Is this tiny 12 a.m. vote, combined with growing crowds and inching poll numbers, a sign of a Huntsman surge?
Well, pundits say, it’s too early to tell. But not too early to talk about it.
Huntsman believes it. He told supporters at his rally last night, “Every stop along the way, I hear the same thing. Something is happening out there.”
And Dante Scala, an associate professor of political science for the University of New Hampshire, agrees that Huntsman is experiencing “something of a surge.” Scala also noted that New Hampshire allows Independents to vote in the GOP primary. As a result, he wonders whether Huntsman is in fact enjoying increasing support among more independents than die-hard Republicans.
“. . . so the question is, at the last minute with those late-breaking voters, those voters who are just tuning in and going to vote today, did they see what they liked from Jon Huntsman,” Scala told The Associated Press.

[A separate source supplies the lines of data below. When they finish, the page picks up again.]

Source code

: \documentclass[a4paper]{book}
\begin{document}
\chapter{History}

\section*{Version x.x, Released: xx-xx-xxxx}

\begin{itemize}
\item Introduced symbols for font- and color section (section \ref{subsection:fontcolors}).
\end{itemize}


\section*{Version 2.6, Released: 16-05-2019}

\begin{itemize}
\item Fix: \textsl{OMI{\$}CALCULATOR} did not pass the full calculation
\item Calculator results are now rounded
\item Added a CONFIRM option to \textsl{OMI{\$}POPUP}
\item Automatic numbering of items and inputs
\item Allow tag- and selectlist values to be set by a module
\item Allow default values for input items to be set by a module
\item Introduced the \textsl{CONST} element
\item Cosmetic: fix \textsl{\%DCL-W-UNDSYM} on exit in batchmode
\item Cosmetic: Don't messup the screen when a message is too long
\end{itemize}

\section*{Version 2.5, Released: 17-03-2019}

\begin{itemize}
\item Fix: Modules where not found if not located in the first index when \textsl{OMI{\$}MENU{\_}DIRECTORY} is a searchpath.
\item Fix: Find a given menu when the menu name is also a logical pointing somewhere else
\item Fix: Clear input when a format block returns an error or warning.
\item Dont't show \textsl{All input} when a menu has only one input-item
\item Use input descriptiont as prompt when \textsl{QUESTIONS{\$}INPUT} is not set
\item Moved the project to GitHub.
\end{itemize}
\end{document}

Huntsman bypassed the Iowa caucuses last week to focus his campaign efforts in New Hampshire. In the days leading into the primary, Huntsman has attempted to cut into Romney’s lead with attacks on his business experience with Bain Capital and his experience as a job creator.

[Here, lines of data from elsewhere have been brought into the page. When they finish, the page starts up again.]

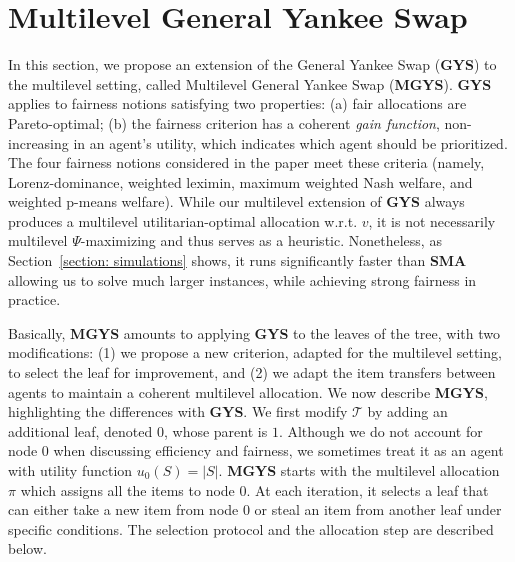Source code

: \documentclass[]{article}
\newcommand{\tree}{\mathcal{T}}
\begin{document}
\section{Multilevel General Yankee Swap} \label{section: mgys}

In this section, we propose an extension of the General Yankee Swap (\textbf{GYS}) \cite{Viswanathan_Zick2023b} to the multilevel setting, called Multilevel General Yankee Swap ({\bf MGYS}). \textbf{GYS} applies to fairness notions satisfying two properties: (a) fair allocations are Pareto-optimal; (b) the fairness criterion has a coherent \emph{gain function}, non-increasing in an agent's utility, which indicates which agent should be prioritized. The four fairness notions considered in the paper meet these criteria (namely, Lorenz-dominance, weighted leximin, maximum weighted Nash welfare, and weighted p-means welfare). 
While our multilevel extension of \textbf{GYS} always produces a multilevel utilitarian-optimal allocation w.r.t. $v$, it is not necessarily multilevel $\Psi$-maximizing and thus serves as a heuristic. 
Nonetheless, as Section~\ref{section: simulations} shows, it runs significantly faster than {\bf SMA} allowing us to solve much larger instances, while achieving strong fairness in practice. 

\medskip

Basically, {\bf MGYS} amounts to applying {\bf GYS} to the leaves of the tree, with two modifications: (1) we propose a new criterion, adapted for the multilevel setting, to select the leaf for improvement, and (2) we adapt the item transfers between agents to maintain a coherent multilevel allocation. We now describe \textbf{MGYS}, highlighting the differences with \textbf{GYS}.
We first modify $\tree$ by adding an additional leaf, denoted $0$, whose parent is $1$. Although we do not account for  node $0$ when discussing efficiency and fairness, we sometimes treat it as an agent with utility function $u_0(S) = |S|$. {\bf MGYS} starts with the multilevel allocation $\pi $ which assigns all the items to node $0$. At each iteration, it selects a leaf that can either take a new item from node $0$ or steal an item from another leaf under specific conditions. The selection protocol and the allocation step are described below.

\medskip
\end{document}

Now it seems that his strategy has yielded some positive results.
Huntsman’s Monday night rally at Exeter Town Hall was more crowded than expected, according to various news accounts. The Hill reported supporters at one point began chanting “Join the Hunt” inside the packed municipal building.
Huntsman is raising expectations going into today’s vote, asserting last night: “I have no idea what it is going to mean tomorrow night. But I do know this: we’re going to surprise a whole lot of people in this country.”

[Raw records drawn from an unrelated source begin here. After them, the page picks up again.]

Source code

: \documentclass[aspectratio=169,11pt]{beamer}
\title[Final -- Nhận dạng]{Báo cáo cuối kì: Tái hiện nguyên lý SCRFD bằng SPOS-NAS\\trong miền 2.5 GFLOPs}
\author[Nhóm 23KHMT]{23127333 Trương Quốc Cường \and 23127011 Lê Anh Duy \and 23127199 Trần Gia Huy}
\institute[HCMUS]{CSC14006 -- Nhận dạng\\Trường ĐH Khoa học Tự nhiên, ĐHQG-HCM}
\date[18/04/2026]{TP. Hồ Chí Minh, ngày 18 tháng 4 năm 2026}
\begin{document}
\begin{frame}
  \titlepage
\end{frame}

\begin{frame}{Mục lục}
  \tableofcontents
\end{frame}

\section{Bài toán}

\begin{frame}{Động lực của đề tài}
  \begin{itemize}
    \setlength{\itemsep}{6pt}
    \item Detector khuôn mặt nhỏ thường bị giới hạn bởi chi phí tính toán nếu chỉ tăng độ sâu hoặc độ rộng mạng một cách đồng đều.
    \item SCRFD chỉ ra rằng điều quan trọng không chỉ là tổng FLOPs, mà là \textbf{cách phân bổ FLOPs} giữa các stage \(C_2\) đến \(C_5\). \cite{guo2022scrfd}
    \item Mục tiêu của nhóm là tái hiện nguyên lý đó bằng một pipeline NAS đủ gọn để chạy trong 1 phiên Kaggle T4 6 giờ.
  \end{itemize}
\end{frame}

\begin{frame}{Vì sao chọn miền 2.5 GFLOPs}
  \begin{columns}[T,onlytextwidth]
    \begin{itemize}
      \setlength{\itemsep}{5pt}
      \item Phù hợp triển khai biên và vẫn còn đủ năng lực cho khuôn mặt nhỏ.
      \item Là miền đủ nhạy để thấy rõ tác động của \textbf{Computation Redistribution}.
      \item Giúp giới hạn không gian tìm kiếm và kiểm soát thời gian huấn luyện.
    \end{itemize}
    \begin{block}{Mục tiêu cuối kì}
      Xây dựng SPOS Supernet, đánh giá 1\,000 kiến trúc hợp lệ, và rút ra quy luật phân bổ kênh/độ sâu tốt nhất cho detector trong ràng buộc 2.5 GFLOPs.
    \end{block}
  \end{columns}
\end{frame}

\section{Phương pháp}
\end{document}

Despite the attacks, Romney has remained on top of the national and local polls. Exiting a Manchester polling site Tuesday noon, Romney told reporters he feels “terrific” about his chances and hopes to double his Iowa lead.
Polling released from the Suffolk University and 7News shows Huntsman, also a former Utah governor, in third place among New Hampshire conservatives. Another local poll shows Huntsman tied with Iowa surge candidate Rick Santorum.